Task details: Among the records below, which lines contain the string "Aufgaben"? Report them.

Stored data
══════════
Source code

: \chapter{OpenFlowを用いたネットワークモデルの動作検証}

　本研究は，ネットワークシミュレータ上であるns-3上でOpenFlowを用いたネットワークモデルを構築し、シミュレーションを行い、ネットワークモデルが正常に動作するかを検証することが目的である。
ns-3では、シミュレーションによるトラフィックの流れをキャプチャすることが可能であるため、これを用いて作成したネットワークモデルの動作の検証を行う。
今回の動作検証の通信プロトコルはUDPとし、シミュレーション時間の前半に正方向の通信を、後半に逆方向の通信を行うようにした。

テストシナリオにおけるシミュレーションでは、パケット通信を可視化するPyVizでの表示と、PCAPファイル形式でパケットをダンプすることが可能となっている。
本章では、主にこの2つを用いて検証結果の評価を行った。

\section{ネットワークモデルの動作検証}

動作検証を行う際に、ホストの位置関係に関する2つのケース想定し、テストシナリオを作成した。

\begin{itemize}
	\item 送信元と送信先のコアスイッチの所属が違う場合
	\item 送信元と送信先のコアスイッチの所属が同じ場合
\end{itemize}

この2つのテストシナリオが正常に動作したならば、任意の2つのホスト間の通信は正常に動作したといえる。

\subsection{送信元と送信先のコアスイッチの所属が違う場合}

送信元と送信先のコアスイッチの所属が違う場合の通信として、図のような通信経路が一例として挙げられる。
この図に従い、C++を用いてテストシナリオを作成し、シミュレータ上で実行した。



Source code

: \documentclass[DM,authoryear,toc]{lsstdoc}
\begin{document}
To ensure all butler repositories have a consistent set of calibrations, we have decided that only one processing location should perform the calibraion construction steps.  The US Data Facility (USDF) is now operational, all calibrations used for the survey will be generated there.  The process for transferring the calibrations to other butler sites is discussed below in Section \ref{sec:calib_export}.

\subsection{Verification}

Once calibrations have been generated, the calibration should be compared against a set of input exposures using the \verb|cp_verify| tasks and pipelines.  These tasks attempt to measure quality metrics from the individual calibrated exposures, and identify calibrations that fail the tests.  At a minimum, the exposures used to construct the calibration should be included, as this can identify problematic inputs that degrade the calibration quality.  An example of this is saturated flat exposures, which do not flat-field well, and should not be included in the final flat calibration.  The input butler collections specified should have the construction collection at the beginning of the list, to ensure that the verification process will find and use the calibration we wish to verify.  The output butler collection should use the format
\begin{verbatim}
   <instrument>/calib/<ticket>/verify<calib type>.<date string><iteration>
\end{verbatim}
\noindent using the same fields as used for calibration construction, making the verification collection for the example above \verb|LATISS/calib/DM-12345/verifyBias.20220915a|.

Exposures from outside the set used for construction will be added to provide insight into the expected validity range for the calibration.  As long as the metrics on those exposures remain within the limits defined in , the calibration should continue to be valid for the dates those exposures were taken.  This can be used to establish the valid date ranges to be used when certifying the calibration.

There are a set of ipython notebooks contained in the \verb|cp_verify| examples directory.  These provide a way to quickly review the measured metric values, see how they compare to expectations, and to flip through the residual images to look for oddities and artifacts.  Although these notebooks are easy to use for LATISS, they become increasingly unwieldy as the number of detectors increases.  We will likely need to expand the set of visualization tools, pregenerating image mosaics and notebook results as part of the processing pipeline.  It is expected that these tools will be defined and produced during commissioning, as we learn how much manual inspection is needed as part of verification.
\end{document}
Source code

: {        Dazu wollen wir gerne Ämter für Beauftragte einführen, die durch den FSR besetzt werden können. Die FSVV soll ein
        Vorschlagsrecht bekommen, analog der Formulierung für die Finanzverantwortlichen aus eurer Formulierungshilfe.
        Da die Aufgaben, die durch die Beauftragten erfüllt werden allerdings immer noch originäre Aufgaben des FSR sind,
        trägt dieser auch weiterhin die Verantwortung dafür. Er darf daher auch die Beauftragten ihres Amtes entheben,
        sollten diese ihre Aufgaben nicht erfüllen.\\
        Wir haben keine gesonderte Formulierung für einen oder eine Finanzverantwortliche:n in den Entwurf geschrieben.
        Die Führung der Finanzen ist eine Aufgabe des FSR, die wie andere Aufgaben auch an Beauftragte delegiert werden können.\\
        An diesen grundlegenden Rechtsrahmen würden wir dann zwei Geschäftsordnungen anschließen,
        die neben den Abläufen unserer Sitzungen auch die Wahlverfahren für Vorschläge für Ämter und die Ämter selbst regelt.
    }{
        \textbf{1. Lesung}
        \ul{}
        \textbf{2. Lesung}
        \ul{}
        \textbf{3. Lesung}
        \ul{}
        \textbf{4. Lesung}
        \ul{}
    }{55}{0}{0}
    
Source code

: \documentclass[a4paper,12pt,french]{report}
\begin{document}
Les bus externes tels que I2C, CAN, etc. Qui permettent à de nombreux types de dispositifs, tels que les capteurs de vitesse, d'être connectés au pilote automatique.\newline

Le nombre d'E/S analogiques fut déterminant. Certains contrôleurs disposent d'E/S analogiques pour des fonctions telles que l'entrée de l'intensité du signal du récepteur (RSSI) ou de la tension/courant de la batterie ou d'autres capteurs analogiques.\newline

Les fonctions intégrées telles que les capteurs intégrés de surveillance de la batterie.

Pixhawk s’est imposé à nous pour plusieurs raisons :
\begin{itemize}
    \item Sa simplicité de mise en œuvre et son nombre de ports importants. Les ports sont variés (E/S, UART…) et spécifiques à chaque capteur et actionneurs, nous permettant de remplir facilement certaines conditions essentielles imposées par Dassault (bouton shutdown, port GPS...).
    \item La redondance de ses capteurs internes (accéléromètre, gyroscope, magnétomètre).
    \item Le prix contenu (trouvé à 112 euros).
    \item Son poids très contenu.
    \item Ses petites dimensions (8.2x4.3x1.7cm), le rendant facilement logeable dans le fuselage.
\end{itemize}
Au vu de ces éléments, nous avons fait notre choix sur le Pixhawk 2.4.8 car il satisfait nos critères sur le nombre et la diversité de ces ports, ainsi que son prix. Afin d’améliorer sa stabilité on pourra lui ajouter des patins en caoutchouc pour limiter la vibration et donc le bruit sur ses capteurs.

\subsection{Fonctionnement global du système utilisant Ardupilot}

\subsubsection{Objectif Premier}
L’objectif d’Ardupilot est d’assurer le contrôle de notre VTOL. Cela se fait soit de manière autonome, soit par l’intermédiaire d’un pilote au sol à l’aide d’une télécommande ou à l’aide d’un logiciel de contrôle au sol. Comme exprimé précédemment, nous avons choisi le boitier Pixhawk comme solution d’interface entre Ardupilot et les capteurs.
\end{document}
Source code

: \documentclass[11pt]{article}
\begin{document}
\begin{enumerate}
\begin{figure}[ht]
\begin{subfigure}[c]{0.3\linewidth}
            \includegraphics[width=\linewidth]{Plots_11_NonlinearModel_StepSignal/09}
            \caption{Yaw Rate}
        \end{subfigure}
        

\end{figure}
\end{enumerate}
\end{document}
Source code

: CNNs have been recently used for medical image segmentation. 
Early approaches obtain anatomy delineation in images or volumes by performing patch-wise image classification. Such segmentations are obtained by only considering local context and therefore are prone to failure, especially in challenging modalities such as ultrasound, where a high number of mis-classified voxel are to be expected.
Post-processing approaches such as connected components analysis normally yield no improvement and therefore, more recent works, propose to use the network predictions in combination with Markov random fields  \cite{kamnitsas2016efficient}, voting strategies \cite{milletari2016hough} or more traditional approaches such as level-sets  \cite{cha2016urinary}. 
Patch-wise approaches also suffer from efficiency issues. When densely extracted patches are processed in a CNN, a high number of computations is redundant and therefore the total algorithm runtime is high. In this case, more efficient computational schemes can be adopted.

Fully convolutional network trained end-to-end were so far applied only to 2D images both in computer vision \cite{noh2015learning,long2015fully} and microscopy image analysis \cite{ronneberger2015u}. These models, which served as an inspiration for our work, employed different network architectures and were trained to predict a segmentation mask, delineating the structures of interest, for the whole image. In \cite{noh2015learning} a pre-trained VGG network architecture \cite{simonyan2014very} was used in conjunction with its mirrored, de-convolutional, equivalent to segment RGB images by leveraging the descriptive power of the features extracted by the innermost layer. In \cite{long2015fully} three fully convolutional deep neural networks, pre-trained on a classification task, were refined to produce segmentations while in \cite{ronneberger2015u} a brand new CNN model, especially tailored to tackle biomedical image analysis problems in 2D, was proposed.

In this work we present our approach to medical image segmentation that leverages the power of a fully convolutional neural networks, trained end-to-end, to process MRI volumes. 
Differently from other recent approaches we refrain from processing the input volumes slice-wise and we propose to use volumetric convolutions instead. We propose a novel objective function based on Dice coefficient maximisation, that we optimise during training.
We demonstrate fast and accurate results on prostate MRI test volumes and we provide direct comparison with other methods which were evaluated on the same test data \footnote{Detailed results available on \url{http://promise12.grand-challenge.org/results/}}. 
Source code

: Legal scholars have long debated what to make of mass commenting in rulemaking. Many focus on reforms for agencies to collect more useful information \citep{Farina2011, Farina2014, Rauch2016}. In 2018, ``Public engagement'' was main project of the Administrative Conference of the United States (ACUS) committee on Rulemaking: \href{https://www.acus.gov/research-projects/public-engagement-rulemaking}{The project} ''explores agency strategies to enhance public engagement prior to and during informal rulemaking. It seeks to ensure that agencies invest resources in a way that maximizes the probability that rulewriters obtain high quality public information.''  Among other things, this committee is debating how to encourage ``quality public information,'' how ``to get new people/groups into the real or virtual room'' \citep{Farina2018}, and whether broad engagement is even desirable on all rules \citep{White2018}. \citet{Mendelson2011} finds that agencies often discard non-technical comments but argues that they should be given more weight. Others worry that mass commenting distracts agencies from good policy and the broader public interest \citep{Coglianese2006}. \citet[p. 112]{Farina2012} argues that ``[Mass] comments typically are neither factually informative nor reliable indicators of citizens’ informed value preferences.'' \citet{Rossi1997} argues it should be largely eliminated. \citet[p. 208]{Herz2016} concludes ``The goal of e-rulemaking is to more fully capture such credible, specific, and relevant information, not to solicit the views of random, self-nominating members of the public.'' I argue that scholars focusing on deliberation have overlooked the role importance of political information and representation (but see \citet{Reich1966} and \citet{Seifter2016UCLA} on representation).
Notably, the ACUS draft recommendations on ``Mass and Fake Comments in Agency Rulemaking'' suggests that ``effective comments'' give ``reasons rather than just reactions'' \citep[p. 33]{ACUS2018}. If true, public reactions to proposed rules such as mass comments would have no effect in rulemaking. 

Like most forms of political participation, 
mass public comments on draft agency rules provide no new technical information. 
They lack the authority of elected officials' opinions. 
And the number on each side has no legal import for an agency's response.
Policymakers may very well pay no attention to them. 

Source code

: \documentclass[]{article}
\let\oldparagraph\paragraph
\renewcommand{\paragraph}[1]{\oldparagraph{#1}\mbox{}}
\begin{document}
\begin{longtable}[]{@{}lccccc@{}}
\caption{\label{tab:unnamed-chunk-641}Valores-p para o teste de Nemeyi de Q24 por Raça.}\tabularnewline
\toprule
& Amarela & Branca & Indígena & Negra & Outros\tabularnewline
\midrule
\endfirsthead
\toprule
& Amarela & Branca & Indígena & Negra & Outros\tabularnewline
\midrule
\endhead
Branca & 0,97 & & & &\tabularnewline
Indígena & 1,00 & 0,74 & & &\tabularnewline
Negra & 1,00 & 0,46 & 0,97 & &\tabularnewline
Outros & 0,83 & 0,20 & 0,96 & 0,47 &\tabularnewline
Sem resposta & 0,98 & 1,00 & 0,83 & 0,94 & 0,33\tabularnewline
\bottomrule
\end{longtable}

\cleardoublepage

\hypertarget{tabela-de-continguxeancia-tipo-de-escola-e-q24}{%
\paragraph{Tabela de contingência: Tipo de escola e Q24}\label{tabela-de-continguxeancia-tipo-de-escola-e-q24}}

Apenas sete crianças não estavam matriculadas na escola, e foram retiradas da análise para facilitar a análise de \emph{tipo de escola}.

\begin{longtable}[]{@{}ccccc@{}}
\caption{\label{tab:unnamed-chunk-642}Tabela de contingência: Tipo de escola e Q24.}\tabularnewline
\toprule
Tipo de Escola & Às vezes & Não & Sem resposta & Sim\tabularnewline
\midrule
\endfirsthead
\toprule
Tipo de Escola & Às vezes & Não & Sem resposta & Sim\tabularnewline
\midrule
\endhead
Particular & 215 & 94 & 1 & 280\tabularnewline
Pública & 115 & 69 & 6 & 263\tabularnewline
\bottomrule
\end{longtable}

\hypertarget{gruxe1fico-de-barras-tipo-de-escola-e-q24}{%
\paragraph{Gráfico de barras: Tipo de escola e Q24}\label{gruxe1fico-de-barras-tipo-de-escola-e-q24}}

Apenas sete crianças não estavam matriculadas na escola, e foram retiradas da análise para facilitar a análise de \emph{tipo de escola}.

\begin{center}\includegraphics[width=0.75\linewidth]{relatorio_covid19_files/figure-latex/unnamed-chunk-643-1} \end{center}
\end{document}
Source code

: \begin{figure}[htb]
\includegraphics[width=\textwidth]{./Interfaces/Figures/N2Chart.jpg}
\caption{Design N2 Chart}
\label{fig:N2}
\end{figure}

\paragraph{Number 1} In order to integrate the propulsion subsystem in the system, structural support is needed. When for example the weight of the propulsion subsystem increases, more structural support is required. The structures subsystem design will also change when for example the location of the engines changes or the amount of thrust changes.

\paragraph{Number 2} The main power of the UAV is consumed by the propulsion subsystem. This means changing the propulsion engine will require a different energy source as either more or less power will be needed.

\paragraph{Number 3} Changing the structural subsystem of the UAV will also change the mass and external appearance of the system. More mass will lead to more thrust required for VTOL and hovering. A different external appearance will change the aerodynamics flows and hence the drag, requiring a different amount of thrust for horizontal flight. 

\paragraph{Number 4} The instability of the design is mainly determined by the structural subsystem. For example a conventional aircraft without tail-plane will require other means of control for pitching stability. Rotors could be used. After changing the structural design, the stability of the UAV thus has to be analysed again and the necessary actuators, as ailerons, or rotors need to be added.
══════════
Your solution:
        Da die Aufgaben, die durch die Beauftragten erfüllt werden allerdings immer noch originäre Aufgaben des FSR sind,
        sollten diese ihre Aufgaben nicht erfüllen.\\
        Die Führung der Finanzen ist eine Aufgabe des FSR, die wie andere Aufgaben auch an Beauftragte delegiert werden können.\\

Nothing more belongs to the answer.